# [Raw data]
────────────────────

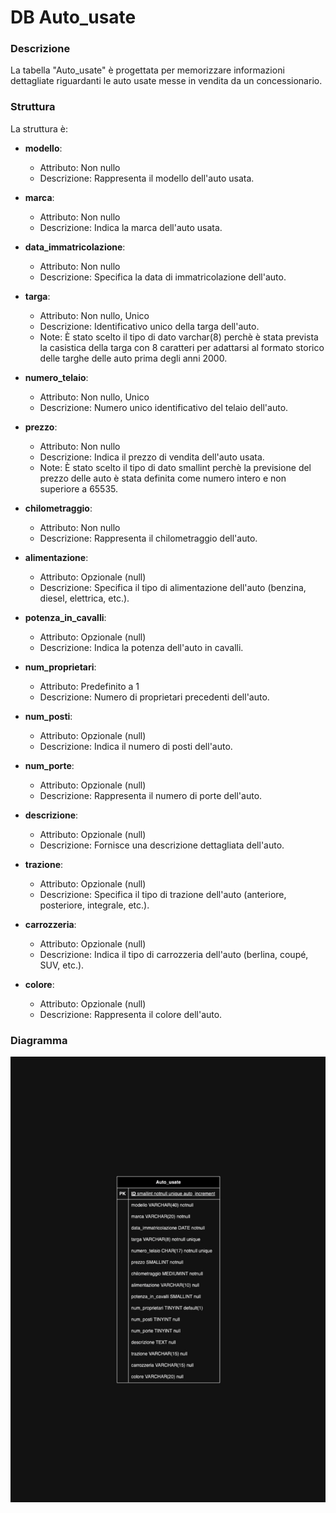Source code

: # DB Auto_usate

### Descrizione

La tabella "Auto_usate" è progettata per memorizzare informazioni dettagliate riguardanti le auto usate messe in vendita da un concessionario.

### Struttura

La struttura è:

- **modello**:

  - Attributo: Non nullo
  - Descrizione: Rappresenta il modello dell'auto usata.

- **marca**:

  - Attributo: Non nullo
  - Descrizione: Indica la marca dell'auto usata.

- **data_immatricolazione**:

  - Attributo: Non nullo
  - Descrizione: Specifica la data di immatricolazione dell'auto.

- **targa**:

  - Attributo: Non nullo, Unico
  - Descrizione: Identificativo unico della targa dell'auto.
  - Note: È stato scelto il tipo di dato varchar(8) perchè è stata prevista la casistica della targa con 8 caratteri per adattarsi al formato storico delle targhe delle auto prima degli anni 2000.

- **numero_telaio**:

  - Attributo: Non nullo, Unico
  - Descrizione: Numero unico identificativo del telaio dell'auto.

- **prezzo**:

  - Attributo: Non nullo
  - Descrizione: Indica il prezzo di vendita dell'auto usata.
  - Note: È stato scelto il tipo di dato smallint perchè la previsione del prezzo delle auto è stata definita come numero intero e non superiore a 65535.

- **chilometraggio**:

  - Attributo: Non nullo
  - Descrizione: Rappresenta il chilometraggio dell'auto.

- **alimentazione**:

  - Attributo: Opzionale (null)
  - Descrizione: Specifica il tipo di alimentazione dell'auto (benzina, diesel, elettrica, etc.).

- **potenza_in_cavalli**:

  - Attributo: Opzionale (null)
  - Descrizione: Indica la potenza dell'auto in cavalli.

- **num_proprietari**:

  - Attributo: Predefinito a 1
  - Descrizione: Numero di proprietari precedenti dell'auto.

- **num_posti**:

  - Attributo: Opzionale (null)
  - Descrizione: Indica il numero di posti dell'auto.

- **num_porte**:

  - Attributo: Opzionale (null)
  - Descrizione: Rappresenta il numero di porte dell'auto.

- **descrizione**:

  - Attributo: Opzionale (null)
  - Descrizione: Fornisce una descrizione dettagliata dell'auto.

- **trazione**:

  - Attributo: Opzionale (null)
  - Descrizione: Specifica il tipo di trazione dell'auto (anteriore, posteriore, integrale, etc.).

- **carrozzeria**:

  - Attributo: Opzionale (null)
  - Descrizione: Indica il tipo di carrozzeria dell'auto (berlina, coupé, SUV, etc.).

- **colore**:
  - Attributo: Opzionale (null)
  - Descrizione: Rappresenta il colore dell'auto.

### Diagramma

![(Auto_usate)](img/Diagramma.jpg)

────────────────────

# [Work instruction]
Set down each of the records precisely, leaving any pictures behind.

# [Response to this task]
Source code

: # DB Auto_usate

### Descrizione

La tabella "Auto_usate" è progettata per memorizzare informazioni dettagliate riguardanti le auto usate messe in vendita da un concessionario.

### Struttura

La struttura è:

- **modello**:

  - Attributo: Non nullo
  - Descrizione: Rappresenta il modello dell'auto usata.

- **marca**:

  - Attributo: Non nullo
  - Descrizione: Indica la marca dell'auto usata.

- **data_immatricolazione**:

  - Attributo: Non nullo
  - Descrizione: Specifica la data di immatricolazione dell'auto.

- **targa**:

  - Attributo: Non nullo, Unico
  - Descrizione: Identificativo unico della targa dell'auto.
  - Note: È stato scelto il tipo di dato varchar(8) perchè è stata prevista la casistica della targa con 8 caratteri per adattarsi al formato storico delle targhe delle auto prima degli anni 2000.

- **numero_telaio**:

  - Attributo: Non nullo, Unico
  - Descrizione: Numero unico identificativo del telaio dell'auto.

- **prezzo**:

  - Attributo: Non nullo
  - Descrizione: Indica il prezzo di vendita dell'auto usata.
  - Note: È stato scelto il tipo di dato smallint perchè la previsione del prezzo delle auto è stata definita come numero intero e non superiore a 65535.

- **chilometraggio**:

  - Attributo: Non nullo
  - Descrizione: Rappresenta il chilometraggio dell'auto.

- **alimentazione**:

  - Attributo: Opzionale (null)
  - Descrizione: Specifica il tipo di alimentazione dell'auto (benzina, diesel, elettrica, etc.).

- **potenza_in_cavalli**:

  - Attributo: Opzionale (null)
  - Descrizione: Indica la potenza dell'auto in cavalli.

- **num_proprietari**:

  - Attributo: Predefinito a 1
  - Descrizione: Numero di proprietari precedenti dell'auto.

- **num_posti**:

  - Attributo: Opzionale (null)
  - Descrizione: Indica il numero di posti dell'auto.

- **num_porte**:

  - Attributo: Opzionale (null)
  - Descrizione: Rappresenta il numero di porte dell'auto.

- **descrizione**:

  - Attributo: Opzionale (null)
  - Descrizione: Fornisce una descrizione dettagliata dell'auto.

- **trazione**:

  - Attributo: Opzionale (null)
  - Descrizione: Specifica il tipo di trazione dell'auto (anteriore, posteriore, integrale, etc.).

- **carrozzeria**:

  - Attributo: Opzionale (null)
  - Descrizione: Indica il tipo di carrozzeria dell'auto (berlina, coupé, SUV, etc.).

- **colore**:
  - Attributo: Opzionale (null)
  - Descrizione: Rappresenta il colore dell'auto.

### Diagramma

![(Auto_usate)](img/Diagramma.jpg)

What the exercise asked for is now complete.